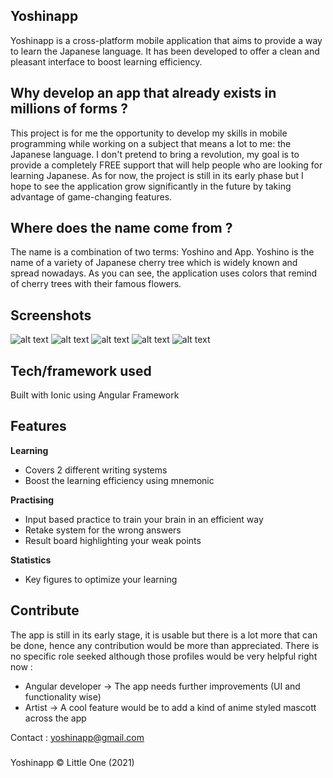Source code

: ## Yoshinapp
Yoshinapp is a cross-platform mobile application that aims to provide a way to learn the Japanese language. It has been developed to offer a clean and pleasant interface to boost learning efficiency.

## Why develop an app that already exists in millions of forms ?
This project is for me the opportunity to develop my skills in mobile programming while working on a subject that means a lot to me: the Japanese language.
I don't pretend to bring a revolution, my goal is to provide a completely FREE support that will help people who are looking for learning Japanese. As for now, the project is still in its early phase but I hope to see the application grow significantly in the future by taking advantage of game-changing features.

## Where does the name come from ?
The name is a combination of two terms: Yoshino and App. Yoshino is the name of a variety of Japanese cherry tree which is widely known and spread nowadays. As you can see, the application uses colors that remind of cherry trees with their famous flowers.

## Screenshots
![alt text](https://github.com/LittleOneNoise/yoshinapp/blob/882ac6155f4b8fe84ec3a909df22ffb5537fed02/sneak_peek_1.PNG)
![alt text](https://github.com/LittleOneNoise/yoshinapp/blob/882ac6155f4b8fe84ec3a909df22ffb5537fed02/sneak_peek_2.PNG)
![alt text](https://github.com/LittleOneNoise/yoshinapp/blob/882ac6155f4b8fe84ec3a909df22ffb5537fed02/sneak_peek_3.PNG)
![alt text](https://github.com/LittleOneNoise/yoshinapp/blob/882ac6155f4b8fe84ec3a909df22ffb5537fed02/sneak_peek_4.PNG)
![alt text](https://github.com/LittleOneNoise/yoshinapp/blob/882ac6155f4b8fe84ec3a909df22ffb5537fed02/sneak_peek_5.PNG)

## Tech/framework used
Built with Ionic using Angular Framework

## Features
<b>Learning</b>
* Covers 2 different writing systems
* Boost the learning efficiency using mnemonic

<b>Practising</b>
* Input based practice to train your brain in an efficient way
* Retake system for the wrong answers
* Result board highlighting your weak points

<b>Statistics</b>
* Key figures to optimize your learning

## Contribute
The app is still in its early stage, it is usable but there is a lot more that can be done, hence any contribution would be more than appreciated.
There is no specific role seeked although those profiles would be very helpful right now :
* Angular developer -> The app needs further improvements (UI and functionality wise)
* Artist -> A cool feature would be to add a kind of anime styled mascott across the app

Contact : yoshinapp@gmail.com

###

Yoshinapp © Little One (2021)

* * * * *

WORK INSTRUCTION:
Word for word and without pictures, please write out only the lines from the start of the entries through the line containing "## Where does the name come from ?", both included.

ANSWER BOX:
Source code

: ## Yoshinapp
Yoshinapp is a cross-platform mobile application that aims to provide a way to learn the Japanese language. It has been developed to offer a clean and pleasant interface to boost learning efficiency.

## Why develop an app that already exists in millions of forms ?
This project is for me the opportunity to develop my skills in mobile programming while working on a subject that means a lot to me: the Japanese language.
I don't pretend to bring a revolution, my goal is to provide a completely FREE support that will help people who are looking for learning Japanese. As for now, the project is still in its early phase but I hope to see the application grow significantly in the future by taking advantage of game-changing features.

## Where does the name come from ?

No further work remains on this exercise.